You're given an integer array nums containing n integers and two parameters k and x. Your task is to find the "beauty" of each sliding window of size k as you move through the array.

The beauty of a subarray is defined as:

The xth smallest negative integer in the subarray, OR
0 if there are fewer than x negative integers

Note: Only negative numbers contribute to the beauty calculation - positive numbers and zeros are ignored for ranking purposes.

Return an array of n - k + 1 integers representing the beauty values of all possible subarrays of size k.

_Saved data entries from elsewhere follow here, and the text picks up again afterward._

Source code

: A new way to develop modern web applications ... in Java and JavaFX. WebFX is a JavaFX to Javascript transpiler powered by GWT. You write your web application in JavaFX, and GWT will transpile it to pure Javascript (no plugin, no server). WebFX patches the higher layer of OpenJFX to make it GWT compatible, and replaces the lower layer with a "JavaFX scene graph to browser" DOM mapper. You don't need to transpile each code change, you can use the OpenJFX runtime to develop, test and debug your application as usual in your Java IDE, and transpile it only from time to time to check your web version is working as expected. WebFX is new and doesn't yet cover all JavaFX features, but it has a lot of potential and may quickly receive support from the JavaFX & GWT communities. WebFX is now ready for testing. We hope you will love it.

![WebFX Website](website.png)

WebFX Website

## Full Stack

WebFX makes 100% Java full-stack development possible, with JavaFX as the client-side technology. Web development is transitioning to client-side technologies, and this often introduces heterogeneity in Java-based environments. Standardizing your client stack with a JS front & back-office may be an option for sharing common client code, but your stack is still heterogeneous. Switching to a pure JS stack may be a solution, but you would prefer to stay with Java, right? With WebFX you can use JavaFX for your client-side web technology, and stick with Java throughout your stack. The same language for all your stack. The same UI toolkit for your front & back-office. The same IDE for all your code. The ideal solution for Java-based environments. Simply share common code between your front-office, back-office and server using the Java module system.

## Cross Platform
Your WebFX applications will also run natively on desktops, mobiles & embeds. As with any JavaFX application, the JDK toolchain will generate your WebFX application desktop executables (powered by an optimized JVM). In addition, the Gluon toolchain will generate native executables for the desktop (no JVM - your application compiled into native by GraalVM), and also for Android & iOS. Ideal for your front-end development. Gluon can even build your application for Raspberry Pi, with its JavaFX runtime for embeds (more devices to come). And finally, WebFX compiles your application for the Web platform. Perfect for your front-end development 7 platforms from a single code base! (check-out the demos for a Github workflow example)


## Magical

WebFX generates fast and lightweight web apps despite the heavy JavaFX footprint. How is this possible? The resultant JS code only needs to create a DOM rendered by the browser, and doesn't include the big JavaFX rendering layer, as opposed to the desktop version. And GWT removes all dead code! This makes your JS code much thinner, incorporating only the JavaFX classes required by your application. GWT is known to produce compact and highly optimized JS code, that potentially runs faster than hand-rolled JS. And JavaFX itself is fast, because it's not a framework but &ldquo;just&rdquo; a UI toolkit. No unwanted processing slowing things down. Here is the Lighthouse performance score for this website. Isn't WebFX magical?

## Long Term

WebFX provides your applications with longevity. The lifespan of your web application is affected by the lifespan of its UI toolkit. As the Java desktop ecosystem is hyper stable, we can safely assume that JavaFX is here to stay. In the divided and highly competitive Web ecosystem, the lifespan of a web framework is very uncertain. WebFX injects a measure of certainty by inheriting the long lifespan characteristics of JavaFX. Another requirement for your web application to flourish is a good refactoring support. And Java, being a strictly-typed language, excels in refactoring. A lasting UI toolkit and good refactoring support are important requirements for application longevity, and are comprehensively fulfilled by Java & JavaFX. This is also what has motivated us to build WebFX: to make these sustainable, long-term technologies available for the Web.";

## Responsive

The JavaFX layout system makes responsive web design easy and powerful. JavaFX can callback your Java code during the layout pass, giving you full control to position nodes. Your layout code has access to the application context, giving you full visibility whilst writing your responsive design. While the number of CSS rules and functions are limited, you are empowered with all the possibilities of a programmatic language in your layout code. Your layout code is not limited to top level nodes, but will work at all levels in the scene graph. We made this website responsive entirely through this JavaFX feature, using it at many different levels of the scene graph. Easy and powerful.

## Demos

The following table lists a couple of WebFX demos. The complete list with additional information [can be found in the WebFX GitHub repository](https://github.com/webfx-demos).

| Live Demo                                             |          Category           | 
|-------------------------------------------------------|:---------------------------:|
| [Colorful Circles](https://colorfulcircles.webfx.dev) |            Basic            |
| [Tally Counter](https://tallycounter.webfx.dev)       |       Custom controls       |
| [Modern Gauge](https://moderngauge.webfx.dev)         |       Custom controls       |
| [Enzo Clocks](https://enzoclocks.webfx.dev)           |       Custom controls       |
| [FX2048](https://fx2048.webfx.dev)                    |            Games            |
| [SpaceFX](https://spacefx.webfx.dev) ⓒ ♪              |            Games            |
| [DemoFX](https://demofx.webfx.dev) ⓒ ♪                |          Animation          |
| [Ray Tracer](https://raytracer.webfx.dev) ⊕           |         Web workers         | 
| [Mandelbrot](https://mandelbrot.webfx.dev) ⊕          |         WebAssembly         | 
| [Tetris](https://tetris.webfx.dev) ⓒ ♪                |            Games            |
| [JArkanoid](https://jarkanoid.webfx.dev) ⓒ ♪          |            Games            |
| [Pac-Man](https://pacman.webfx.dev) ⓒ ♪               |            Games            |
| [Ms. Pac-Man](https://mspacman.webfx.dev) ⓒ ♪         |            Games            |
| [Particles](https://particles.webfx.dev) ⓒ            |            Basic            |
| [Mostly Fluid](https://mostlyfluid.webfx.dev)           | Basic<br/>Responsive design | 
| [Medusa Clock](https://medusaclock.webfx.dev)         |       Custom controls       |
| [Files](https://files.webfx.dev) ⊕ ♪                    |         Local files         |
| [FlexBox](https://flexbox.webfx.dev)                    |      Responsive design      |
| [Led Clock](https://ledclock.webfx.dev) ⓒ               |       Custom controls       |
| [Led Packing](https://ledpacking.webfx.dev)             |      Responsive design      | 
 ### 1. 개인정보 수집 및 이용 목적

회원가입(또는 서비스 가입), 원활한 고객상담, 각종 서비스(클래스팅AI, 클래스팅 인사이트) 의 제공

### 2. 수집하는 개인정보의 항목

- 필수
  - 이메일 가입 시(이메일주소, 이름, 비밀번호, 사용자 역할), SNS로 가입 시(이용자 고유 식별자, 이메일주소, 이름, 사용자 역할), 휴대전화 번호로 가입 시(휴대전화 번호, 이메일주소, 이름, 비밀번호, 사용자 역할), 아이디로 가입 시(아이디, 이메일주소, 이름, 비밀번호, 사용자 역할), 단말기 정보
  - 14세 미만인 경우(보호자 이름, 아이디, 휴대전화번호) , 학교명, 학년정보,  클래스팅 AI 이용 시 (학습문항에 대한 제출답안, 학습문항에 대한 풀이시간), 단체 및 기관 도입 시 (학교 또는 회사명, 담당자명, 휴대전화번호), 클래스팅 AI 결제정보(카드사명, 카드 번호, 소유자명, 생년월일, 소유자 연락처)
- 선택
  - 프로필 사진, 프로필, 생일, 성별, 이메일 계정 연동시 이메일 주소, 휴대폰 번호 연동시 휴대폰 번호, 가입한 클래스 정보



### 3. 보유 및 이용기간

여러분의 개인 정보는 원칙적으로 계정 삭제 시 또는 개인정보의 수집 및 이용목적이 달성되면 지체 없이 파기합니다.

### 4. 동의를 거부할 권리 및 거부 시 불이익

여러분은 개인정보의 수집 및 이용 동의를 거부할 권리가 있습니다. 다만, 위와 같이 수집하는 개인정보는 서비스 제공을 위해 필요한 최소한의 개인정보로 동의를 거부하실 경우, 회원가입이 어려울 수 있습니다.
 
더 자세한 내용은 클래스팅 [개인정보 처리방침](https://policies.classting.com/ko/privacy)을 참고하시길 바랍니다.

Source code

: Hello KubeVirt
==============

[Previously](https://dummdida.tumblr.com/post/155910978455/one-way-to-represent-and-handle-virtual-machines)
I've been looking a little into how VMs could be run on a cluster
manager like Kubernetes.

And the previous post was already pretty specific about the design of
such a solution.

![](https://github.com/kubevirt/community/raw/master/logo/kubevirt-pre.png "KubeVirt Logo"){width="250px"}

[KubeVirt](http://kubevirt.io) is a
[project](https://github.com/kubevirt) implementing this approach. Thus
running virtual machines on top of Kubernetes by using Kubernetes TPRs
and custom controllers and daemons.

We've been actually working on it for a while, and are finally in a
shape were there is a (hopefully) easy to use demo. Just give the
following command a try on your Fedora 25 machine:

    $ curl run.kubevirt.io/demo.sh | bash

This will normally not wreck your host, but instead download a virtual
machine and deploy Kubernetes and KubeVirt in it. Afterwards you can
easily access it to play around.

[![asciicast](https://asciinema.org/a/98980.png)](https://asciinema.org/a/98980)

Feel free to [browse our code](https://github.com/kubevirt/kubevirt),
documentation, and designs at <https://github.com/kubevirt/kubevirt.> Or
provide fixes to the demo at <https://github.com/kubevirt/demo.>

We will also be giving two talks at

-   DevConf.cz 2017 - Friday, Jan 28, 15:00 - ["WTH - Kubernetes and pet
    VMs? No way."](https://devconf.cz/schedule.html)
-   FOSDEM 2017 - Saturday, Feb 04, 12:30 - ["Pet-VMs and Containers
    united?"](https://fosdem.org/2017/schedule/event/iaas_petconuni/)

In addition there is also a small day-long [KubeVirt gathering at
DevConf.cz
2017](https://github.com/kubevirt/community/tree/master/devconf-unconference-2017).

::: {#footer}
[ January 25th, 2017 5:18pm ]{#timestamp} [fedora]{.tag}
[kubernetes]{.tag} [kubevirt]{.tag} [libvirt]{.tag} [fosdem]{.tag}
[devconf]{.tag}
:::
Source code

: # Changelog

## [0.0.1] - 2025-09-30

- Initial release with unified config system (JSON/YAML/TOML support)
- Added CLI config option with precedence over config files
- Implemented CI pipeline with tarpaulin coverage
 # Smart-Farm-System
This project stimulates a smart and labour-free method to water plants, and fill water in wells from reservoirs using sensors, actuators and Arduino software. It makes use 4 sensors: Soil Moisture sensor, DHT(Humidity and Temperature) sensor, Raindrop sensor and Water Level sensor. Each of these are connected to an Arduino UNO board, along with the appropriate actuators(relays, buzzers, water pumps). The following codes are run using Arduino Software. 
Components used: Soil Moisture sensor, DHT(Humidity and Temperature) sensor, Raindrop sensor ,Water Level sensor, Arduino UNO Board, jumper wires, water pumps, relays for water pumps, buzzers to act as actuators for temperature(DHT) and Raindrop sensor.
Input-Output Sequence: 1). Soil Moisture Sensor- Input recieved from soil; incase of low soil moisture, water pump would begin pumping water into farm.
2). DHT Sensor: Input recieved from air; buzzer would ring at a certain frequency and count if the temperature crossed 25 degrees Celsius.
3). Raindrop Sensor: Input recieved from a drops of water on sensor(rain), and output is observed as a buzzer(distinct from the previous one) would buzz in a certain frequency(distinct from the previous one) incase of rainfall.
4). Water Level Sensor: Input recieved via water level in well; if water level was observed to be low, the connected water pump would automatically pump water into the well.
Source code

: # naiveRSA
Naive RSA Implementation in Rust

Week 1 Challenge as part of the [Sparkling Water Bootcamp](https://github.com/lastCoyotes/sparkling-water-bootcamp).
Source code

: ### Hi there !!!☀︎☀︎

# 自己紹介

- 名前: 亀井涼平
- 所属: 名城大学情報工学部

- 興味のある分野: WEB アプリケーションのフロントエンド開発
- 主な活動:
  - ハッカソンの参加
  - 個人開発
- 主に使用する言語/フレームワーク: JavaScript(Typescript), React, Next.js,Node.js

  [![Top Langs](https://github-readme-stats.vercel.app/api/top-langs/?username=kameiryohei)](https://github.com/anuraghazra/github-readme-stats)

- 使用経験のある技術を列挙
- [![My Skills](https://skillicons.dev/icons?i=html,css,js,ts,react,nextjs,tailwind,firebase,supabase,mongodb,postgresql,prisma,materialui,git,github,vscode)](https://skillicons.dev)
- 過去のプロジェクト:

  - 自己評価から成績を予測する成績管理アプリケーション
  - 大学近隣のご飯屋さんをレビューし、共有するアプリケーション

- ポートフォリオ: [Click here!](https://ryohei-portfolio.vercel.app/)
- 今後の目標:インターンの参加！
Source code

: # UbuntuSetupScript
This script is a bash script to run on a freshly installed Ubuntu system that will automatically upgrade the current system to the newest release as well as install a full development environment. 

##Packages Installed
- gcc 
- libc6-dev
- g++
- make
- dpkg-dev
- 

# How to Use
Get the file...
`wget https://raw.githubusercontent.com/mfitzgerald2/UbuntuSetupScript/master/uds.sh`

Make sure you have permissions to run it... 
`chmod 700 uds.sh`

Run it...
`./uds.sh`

Example: For array [1, -1, -3, -2, 3] with k=3, x=2, the first window [1, -1, -3] has negatives [-3, -1], so the 2nd smallest is -1.

Input & Output

example_1.py — Basic Case

$ Input: nums = [1,-1,-3,-2,3], k = 3, x = 2

› Output: [-1,-2,-2]

💡 Note: Window [1,-1,-3]: negatives are [-3,-1], 2nd smallest is -1. Window [-1,-3,-2]: negatives are [-3,-2,-1], 2nd smallest is -2. Window [-3,-2,3]: negatives are [-3,-2], 2nd smallest is -2.

example_2.py — Insufficient Negatives

$ Input: nums = [-1,-2,-3,1,2,3], k = 2, x = 3

› Output: [0,0,0,0,0]

💡 Note: Each window of size 2 has at most 2 negative numbers, but we need the 3rd smallest, so all results are 0.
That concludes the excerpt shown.